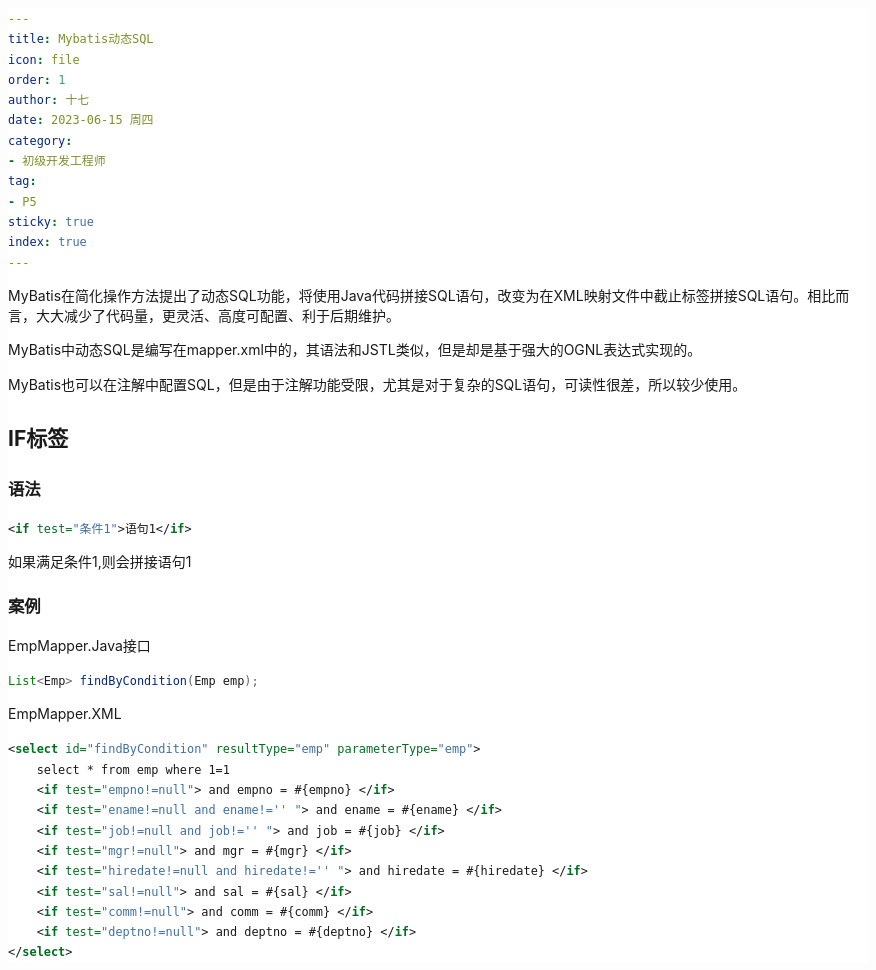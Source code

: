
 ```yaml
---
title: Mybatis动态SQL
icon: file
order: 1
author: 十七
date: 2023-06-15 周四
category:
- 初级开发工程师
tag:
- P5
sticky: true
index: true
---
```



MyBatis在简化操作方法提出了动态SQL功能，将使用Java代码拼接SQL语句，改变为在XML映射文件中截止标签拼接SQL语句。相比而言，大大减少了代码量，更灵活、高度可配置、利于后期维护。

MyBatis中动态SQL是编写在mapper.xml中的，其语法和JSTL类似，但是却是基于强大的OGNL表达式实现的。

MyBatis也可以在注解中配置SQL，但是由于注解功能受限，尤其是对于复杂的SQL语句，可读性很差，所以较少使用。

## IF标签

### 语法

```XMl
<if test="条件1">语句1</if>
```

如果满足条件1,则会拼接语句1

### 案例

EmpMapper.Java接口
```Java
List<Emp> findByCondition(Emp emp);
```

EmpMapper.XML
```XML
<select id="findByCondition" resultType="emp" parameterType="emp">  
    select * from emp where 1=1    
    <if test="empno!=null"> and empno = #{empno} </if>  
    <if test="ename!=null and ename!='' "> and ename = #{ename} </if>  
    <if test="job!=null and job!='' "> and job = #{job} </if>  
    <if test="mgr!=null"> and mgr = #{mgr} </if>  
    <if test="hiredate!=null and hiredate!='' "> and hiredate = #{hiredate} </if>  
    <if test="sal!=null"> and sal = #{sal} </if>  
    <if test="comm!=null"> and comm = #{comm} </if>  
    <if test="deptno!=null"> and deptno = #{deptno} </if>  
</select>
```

════

With the line containing "MyBatis也可以在注解中" as the start and the last line of the entries as the end, print that whole span exactly.

MyBatis也可以在注解中配置SQL，但是由于注解功能受限，尤其是对于复杂的SQL语句，可读性很差，所以较少使用。

## IF标签

### 语法

```XMl
<if test="条件1">语句1</if>
```

如果满足条件1,则会拼接语句1

### 案例

EmpMapper.Java接口
```Java
List<Emp> findByCondition(Emp emp);
```

EmpMapper.XML
```XML
<select id="findByCondition" resultType="emp" parameterType="emp">  
    select * from emp where 1=1    
    <if test="empno!=null"> and empno = #{empno} </if>  
    <if test="ename!=null and ename!='' "> and ename = #{ename} </if>  
    <if test="job!=null and job!='' "> and job = #{job} </if>  
    <if test="mgr!=null"> and mgr = #{mgr} </if>  
    <if test="hiredate!=null and hiredate!='' "> and hiredate = #{hiredate} </if>  
    <if test="sal!=null"> and sal = #{sal} </if>  
    <if test="comm!=null"> and comm = #{comm} </if>  
    <if test="deptno!=null"> and deptno = #{deptno} </if>  
</select>
```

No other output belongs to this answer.